▶ AIM OF THE TASK: Looking at the records below, say how many lines contain "esquerdo". Nothing else belongs in the answer.

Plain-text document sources
>>>
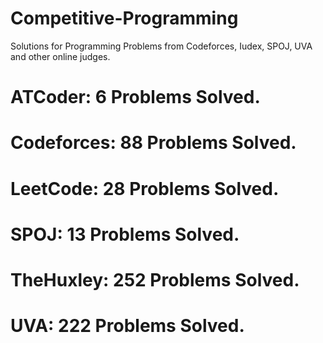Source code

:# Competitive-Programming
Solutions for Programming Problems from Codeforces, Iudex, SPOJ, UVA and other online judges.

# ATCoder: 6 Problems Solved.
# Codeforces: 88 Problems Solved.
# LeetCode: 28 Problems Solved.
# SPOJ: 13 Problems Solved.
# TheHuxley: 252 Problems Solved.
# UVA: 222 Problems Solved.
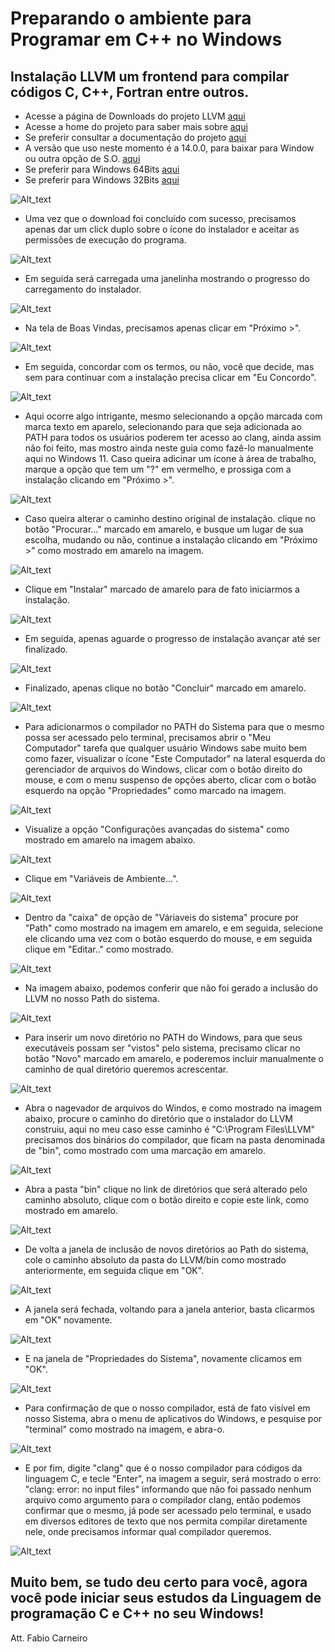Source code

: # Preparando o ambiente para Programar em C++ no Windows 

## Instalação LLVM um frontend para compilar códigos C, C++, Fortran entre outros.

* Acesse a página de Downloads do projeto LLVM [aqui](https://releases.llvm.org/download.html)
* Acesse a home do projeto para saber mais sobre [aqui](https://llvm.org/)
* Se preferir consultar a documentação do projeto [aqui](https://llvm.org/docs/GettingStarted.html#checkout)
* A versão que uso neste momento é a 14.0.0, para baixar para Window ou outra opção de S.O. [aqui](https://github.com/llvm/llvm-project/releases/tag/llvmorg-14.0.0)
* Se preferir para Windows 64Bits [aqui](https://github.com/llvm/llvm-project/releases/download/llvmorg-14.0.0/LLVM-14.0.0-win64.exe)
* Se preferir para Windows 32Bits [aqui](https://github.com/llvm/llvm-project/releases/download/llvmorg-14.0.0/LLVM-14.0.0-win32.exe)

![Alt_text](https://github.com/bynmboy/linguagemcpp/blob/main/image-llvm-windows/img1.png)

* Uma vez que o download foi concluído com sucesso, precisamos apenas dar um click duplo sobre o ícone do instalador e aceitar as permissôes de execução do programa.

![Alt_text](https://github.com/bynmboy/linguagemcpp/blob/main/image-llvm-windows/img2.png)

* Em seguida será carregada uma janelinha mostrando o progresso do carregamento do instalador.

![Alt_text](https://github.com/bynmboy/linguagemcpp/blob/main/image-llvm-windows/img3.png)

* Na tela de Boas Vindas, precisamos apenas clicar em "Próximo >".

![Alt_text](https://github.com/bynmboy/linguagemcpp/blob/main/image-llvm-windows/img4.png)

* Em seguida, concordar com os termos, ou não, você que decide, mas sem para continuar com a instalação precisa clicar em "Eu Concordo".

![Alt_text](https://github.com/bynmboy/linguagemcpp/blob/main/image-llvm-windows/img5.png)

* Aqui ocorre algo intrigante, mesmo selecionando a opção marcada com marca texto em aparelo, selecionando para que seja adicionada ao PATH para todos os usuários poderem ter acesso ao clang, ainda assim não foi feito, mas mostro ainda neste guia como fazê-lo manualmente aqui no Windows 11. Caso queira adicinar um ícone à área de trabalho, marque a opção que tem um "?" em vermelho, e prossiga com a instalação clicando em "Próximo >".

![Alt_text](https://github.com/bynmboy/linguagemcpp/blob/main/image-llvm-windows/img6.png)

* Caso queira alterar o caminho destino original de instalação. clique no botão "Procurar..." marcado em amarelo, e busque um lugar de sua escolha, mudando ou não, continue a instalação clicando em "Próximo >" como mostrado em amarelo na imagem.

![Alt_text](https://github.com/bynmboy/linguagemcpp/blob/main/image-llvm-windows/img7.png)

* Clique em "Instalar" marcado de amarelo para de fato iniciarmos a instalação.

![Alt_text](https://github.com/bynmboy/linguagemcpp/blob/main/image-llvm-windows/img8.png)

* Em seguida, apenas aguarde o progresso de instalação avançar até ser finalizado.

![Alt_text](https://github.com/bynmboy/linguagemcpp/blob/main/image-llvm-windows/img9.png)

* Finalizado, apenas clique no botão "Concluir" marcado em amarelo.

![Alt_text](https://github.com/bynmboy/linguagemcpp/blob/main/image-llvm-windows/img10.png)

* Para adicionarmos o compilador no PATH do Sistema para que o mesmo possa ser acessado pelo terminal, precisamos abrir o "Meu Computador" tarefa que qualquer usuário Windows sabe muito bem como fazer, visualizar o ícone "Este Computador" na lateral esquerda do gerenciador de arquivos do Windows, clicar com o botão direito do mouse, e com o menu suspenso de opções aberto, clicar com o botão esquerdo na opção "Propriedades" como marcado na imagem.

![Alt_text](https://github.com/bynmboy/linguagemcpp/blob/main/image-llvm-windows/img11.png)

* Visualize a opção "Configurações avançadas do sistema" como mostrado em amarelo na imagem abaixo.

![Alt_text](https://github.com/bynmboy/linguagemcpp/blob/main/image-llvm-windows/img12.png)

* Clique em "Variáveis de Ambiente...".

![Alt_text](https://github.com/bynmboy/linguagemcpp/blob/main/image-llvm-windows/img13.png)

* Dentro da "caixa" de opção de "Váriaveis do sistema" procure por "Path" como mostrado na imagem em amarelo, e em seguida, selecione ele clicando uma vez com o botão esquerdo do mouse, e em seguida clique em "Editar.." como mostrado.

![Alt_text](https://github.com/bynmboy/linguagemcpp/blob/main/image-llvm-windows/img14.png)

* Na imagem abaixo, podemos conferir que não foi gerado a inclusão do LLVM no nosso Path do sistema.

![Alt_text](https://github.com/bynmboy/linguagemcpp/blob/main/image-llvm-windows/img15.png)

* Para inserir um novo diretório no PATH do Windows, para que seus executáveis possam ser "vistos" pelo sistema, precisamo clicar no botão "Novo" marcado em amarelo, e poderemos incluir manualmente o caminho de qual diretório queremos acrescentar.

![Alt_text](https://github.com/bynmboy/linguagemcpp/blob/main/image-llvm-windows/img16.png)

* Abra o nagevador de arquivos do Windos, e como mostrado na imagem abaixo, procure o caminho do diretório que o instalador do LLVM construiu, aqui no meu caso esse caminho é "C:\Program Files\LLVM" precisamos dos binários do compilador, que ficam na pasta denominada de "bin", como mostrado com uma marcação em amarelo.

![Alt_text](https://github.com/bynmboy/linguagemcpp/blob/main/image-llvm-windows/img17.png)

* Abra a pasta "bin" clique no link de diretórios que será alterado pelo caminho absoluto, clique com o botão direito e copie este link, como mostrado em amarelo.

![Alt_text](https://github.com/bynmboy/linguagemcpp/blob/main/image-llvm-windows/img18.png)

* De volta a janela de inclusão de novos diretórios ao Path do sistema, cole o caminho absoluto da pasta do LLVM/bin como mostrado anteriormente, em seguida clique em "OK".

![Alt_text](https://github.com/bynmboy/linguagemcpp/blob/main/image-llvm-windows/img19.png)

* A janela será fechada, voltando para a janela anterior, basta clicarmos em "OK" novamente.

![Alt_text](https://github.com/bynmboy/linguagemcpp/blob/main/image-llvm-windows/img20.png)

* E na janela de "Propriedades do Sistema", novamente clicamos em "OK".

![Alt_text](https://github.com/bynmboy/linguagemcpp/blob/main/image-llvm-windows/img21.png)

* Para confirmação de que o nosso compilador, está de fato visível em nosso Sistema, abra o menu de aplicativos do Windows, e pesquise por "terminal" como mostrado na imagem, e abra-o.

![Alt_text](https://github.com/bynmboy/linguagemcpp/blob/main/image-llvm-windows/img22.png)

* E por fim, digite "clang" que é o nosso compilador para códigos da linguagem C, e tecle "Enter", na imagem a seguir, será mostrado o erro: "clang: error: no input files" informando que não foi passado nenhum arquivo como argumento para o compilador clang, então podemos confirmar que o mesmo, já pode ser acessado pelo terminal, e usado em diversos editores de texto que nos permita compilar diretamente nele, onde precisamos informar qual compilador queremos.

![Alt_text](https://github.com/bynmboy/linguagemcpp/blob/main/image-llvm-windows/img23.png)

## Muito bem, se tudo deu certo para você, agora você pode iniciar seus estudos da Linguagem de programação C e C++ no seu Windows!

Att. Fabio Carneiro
<<<
▶ TASK OUTPUT: 2